The data section start

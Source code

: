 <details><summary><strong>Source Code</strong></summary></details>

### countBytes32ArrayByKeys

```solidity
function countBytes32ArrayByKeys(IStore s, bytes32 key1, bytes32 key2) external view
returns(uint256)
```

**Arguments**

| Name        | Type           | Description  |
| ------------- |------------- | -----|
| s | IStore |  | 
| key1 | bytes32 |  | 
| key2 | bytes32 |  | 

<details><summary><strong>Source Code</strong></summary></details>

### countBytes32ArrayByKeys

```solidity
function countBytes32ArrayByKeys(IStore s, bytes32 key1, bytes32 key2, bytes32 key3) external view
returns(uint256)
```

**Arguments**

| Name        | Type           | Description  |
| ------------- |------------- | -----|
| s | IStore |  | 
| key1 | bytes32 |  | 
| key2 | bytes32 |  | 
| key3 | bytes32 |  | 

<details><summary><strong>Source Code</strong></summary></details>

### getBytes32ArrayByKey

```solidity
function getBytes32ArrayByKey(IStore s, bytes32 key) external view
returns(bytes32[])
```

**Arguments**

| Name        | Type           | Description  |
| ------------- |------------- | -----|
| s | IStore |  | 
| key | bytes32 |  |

The data section end
The data section start

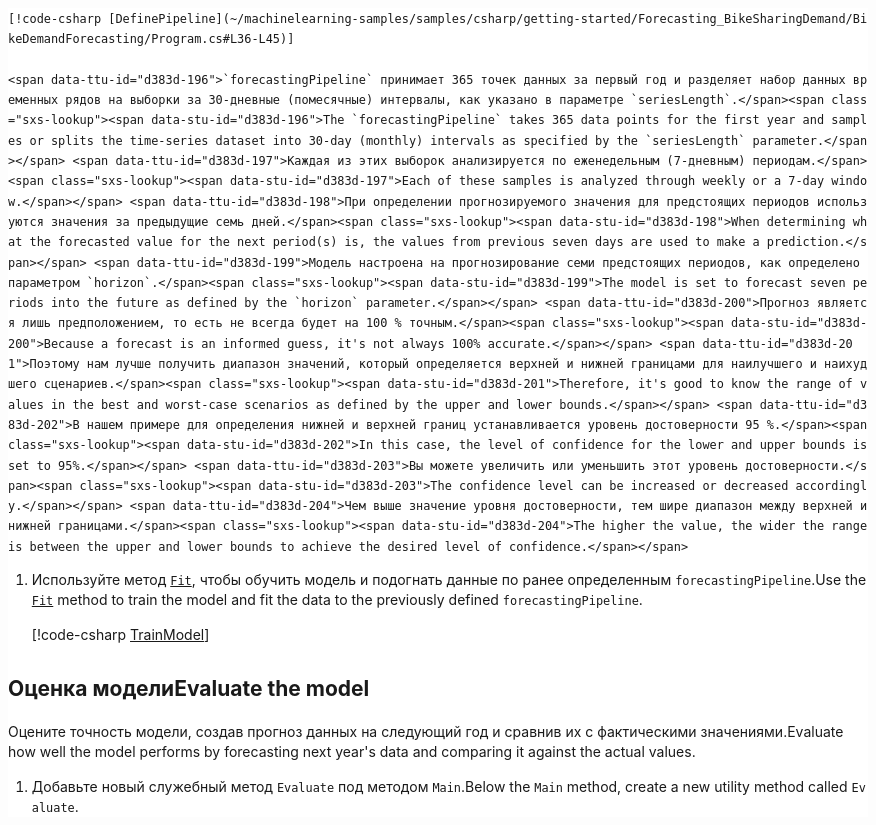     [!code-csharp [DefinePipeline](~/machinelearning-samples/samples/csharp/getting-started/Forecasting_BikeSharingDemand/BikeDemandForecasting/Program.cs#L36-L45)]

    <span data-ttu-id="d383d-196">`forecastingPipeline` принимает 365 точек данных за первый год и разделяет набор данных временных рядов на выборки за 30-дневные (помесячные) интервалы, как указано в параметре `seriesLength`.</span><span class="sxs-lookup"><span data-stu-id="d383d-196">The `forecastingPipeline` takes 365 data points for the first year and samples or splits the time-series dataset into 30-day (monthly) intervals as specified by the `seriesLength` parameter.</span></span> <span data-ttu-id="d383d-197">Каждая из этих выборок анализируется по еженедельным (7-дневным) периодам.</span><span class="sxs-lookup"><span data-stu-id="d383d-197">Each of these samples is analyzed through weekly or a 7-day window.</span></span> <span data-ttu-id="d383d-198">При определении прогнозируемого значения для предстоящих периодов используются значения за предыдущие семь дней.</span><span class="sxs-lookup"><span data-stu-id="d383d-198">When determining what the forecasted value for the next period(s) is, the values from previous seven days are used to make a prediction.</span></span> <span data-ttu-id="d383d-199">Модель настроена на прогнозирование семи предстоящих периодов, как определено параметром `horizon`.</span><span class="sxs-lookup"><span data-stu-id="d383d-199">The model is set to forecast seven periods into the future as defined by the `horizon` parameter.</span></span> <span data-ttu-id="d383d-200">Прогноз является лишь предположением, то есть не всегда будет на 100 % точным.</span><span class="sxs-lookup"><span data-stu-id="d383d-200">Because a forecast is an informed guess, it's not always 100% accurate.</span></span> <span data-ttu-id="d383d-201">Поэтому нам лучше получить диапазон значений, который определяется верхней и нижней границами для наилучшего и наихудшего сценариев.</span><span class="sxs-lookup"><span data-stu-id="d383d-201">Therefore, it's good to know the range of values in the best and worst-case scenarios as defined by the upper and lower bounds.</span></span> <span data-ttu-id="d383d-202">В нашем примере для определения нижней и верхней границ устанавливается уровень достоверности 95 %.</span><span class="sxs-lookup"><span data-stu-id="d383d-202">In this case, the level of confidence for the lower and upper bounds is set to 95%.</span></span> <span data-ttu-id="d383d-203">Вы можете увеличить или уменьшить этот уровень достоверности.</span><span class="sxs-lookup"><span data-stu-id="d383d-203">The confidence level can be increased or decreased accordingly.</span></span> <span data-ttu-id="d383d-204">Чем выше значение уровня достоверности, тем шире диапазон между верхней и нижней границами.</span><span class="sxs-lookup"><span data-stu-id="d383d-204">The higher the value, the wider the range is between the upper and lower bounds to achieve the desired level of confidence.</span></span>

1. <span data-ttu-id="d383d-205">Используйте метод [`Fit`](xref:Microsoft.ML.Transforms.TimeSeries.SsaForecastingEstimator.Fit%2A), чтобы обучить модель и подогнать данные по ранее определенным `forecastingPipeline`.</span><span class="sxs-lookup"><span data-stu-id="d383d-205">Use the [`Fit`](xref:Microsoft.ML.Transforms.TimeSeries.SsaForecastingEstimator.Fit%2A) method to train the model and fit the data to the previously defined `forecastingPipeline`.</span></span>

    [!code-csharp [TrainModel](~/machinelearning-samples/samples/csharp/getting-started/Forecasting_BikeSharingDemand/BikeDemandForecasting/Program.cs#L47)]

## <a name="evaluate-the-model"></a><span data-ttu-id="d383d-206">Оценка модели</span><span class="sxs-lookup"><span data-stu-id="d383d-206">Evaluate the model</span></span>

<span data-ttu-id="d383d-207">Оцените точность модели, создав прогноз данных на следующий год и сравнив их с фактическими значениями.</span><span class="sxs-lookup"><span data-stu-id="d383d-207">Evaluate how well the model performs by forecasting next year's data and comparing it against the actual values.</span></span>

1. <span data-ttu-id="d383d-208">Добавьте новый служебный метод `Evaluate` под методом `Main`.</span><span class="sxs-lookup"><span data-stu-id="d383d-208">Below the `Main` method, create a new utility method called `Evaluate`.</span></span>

The data section end

* **What the task asks**: Look for the string "модели" in the records, and copy every line where it is found.

* **Output of the exercise**:
## <a name="evaluate-the-model"></a><span data-ttu-id="d383d-206">Оценка модели</span><span class="sxs-lookup"><span data-stu-id="d383d-206">Evaluate the model</span></span>
<span data-ttu-id="d383d-207">Оцените точность модели, создав прогноз данных на следующий год и сравнив их с фактическими значениями.</span><span class="sxs-lookup"><span data-stu-id="d383d-207">Evaluate how well the model performs by forecasting next year's data and comparing it against the actual values.</span></span>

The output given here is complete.